┌──
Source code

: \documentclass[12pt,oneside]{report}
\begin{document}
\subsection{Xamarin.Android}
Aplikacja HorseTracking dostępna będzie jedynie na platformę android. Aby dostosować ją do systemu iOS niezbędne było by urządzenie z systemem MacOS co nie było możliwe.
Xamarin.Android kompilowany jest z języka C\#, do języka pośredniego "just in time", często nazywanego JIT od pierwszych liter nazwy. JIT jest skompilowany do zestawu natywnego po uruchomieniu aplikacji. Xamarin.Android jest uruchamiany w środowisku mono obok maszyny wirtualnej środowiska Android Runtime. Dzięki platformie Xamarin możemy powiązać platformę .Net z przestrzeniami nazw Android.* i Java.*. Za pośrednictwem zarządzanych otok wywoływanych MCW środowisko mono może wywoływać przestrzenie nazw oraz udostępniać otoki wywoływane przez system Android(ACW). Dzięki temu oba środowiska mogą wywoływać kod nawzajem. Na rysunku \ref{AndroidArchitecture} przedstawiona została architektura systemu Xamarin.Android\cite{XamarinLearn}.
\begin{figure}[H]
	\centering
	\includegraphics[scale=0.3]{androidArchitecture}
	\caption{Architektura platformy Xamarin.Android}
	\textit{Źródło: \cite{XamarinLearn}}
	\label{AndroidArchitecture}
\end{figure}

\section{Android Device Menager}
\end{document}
└──
┌──
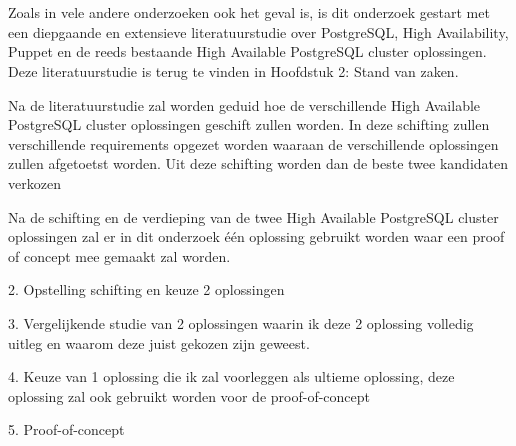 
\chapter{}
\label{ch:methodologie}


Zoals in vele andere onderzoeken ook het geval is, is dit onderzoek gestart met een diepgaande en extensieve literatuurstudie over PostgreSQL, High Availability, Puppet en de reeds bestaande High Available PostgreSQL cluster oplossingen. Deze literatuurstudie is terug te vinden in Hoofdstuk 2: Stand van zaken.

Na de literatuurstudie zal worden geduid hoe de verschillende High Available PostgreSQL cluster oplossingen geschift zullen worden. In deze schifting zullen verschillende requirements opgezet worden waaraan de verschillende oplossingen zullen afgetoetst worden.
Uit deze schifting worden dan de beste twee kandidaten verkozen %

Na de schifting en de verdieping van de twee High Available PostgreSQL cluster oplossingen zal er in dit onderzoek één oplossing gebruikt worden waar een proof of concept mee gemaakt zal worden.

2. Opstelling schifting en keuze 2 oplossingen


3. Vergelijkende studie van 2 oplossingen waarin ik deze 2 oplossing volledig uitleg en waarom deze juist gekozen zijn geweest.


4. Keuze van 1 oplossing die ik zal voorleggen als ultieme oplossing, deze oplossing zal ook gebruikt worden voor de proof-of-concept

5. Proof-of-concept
└──
## Exercise instructions:
Repeat, exactly as they stand above, the lines from the line with "Na de schifting" to the line with "5. Proof-of-concept", both lines included.

## Exercise response:
Na de schifting en de verdieping van de twee High Available PostgreSQL cluster oplossingen zal er in dit onderzoek één oplossing gebruikt worden waar een proof of concept mee gemaakt zal worden.

2. Opstelling schifting en keuze 2 oplossingen


3. Vergelijkende studie van 2 oplossingen waarin ik deze 2 oplossing volledig uitleg en waarom deze juist gekozen zijn geweest.


4. Keuze van 1 oplossing die ik zal voorleggen als ultieme oplossing, deze oplossing zal ook gebruikt worden voor de proof-of-concept

5. Proof-of-concept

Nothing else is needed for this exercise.